***** Data to examine

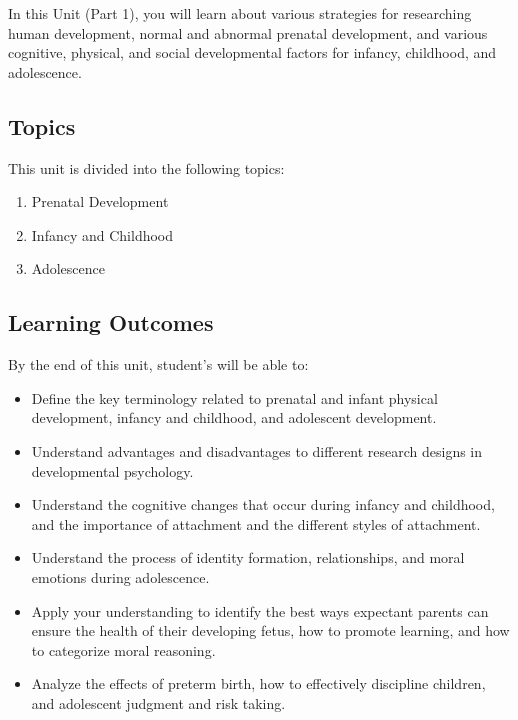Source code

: \documentclass[
]{book}
\providecommand{\tightlist}{%
  \setlength{\itemsep}{0pt}\setlength{\parskip}{0pt}}
\begin{document}
In this Unit (Part 1), you will learn about various strategies for researching human development, normal and abnormal prenatal development, and various cognitive, physical, and social developmental factors for infancy, childhood, and adolescence.

\hypertarget{topics-2}{%
\subsection*{Topics}\label{topics-2}}

This unit is divided into the following topics:

\begin{enumerate}
\def\labelenumi{\arabic{enumi}.}
\tightlist
\item
  Prenatal Development\\
\item
  Infancy and Childhood\\
\item
  Adolescence
\end{enumerate}

\hypertarget{learning-outcomes-2}{%
\subsection*{Learning Outcomes}\label{learning-outcomes-2}}

By the end of this unit, student's will be able to:

\begin{itemize}
\tightlist
\item
  Define the key terminology related to prenatal and infant physical development, infancy and childhood, and adolescent development.\\
\item
  Understand advantages and disadvantages to different research designs in developmental psychology.\\
\item
  Understand the cognitive changes that occur during infancy and childhood, and the importance of attachment and the different styles of attachment.\\
\item
  Understand the process of identity formation, relationships, and moral emotions during adolescence.\\
\item
  Apply your understanding to identify the best ways expectant parents can ensure the health of their developing fetus, how to promote learning, and how to categorize moral reasoning.\\
\item
  Analyze the effects of preterm birth, how to effectively discipline children, and adolescent judgment and risk taking.
\end{itemize}
\end{document}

**********

- [Instructions for the task] The copy should match each line above exactly and contain no images.

- [Task solution]
Source code

: \documentclass[
]{book}
\providecommand{\tightlist}{%
  \setlength{\itemsep}{0pt}\setlength{\parskip}{0pt}}
\begin{document}
In this Unit (Part 1), you will learn about various strategies for researching human development, normal and abnormal prenatal development, and various cognitive, physical, and social developmental factors for infancy, childhood, and adolescence.

\hypertarget{topics-2}{%
\subsection*{Topics}\label{topics-2}}

This unit is divided into the following topics:

\begin{enumerate}
\def\labelenumi{\arabic{enumi}.}
\tightlist
\item
  Prenatal Development\\
\item
  Infancy and Childhood\\
\item
  Adolescence
\end{enumerate}

\hypertarget{learning-outcomes-2}{%
\subsection*{Learning Outcomes}\label{learning-outcomes-2}}

By the end of this unit, student's will be able to:

\begin{itemize}
\tightlist
\item
  Define the key terminology related to prenatal and infant physical development, infancy and childhood, and adolescent development.\\
\item
  Understand advantages and disadvantages to different research designs in developmental psychology.\\
\item
  Understand the cognitive changes that occur during infancy and childhood, and the importance of attachment and the different styles of attachment.\\
\item
  Understand the process of identity formation, relationships, and moral emotions during adolescence.\\
\item
  Apply your understanding to identify the best ways expectant parents can ensure the health of their developing fetus, how to promote learning, and how to categorize moral reasoning.\\
\item
  Analyze the effects of preterm birth, how to effectively discipline children, and adolescent judgment and risk taking.
\end{itemize}
\end{document}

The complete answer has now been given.